Cycle-Slip Rate Analysis of Blind Phase Search DSP Circuit Implementations

Downloaded from: https://research.chalmers.se, 2021-12-05 17:15 UTC

Citation for the original published paper (version of record):
Börjeson, E., Larsson-Edefors, P. (2020)
Cycle-Slip Rate Analysis of Blind Phase Search DSP Circuit Implementations
2020 Optical Fiber Communications Conference and Exhibition, OFC 2020 - Proceedings
http://dx.doi.org/10.1364/OFC.2020.M4J.3

N.B. When citing this work, cite the original published paper.
Cycle-Slip Rate Analysis of Blind Phase Search
DSP Circuit Implementations

Erik Börjeson and Per Larsson-Edefors
Dept. of Computer Science and Engineering, Chalmers University of Technology, Gothenburg, Sweden
erikbor@chalmers.se

Abstract: Using FPGA-accelerated simulations, we study the cycle-slip rate of 16QAM blind phase search implementations. While block averaging suffers from degraded BER when compared to sliding-window averaging, it results in lower cycle-slip rates and power dissipation.

© 2020 The Authors

OCIS codes: (060.0060) Fiber optics and optical communication; (060.1660) Coherent communications

1. Introduction

Coherent transmission is one of the key technologies used to increase the spectral efficiency of fiber-optic communication systems, especially for long-haul transmission. These systems rely on extensive digital signal processing (DSP) in application-specific integrated circuits (ASICs) to reduce the impact of transmission impairments caused by the optical fiber and other non-ideal system components. Since DSP power can be a significant part of the total system power dissipation, designing capable yet power-efficient DSP is essential to allow for more densely packed equipment and to enable coherent transmission also for shorter-reach systems.

Consider, e.g., the limited linewidth of the carrier and local oscillator lasers which cause phase noise; a time-varying phase rotation of the transmitted symbols. This impairment is handled by the DSP’s carrier phase estimation (CPE) unit, using either algorithms that are data aided [1], non data aided (blind) [2], or combinations of the two [3]. The data-aided approaches are typically based around known pilot symbols which are time-division multiplexed with the symbol stream: Since inserting pilot symbols has the disadvantage of reduced spectral efficiency, the pilot overhead needs to be minimized.
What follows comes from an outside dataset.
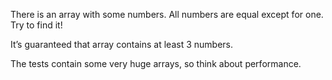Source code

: There is an array with some numbers. All numbers are equal except for one. Try to find it!

It’s guaranteed that array contains at least 3 numbers.

The tests contain some very huge arrays, so think about performance.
On the other hand, non-data-aided CPE uses the transmitted data symbols to estimate the current phase. However, blind CPE approaches typically suffer from the problem of cycle-slip (CS) errors, where the received symbol is erroneously rotated by multiples of π/2. In contrast to common DSP design trade-offs involving bit-error rate (BER) performance versus power dissipation, CS errors are very hard to recover from and can potentially lead to a catastrophic transmission failure. This makes DSP design trade-offs involving CS errors challenging.

Since CS errors are typically few and far between, they are hard to detect using conventional simulation tools, in reasonable run-times. In this work, we use our newly developed system-emulation environment [4], running on a field-programmable gate array (FPGA), to study how different DSP circuit implementation strategies and parameter settings affect the cycle-slip rate (CSR), i.e., the number of CS errors per transmitted symbol, of a blind phase search (BPS) CPE implementation. We also discuss trade-offs related to BER, CSR, and DSP circuits, and how a combination of a pilot-based CPE and BPS can affect the cycle-slip rate.

2. Blind Phase Search

Our BPS implementation is based on the algorithm of Pfau et al. [2]: When applying the BPS algorithm, the input symbols are rotated by a number of test phases, after which the distance to the closest constellation point for each of these rotated inputs is calculated. To reduce the impact of white noise, an average distance over a number of input samples is computed and the test phase with the smallest average distance to a constellation point is selected. Phase noise is removed from the input samples by back-rotation using the estimated phase.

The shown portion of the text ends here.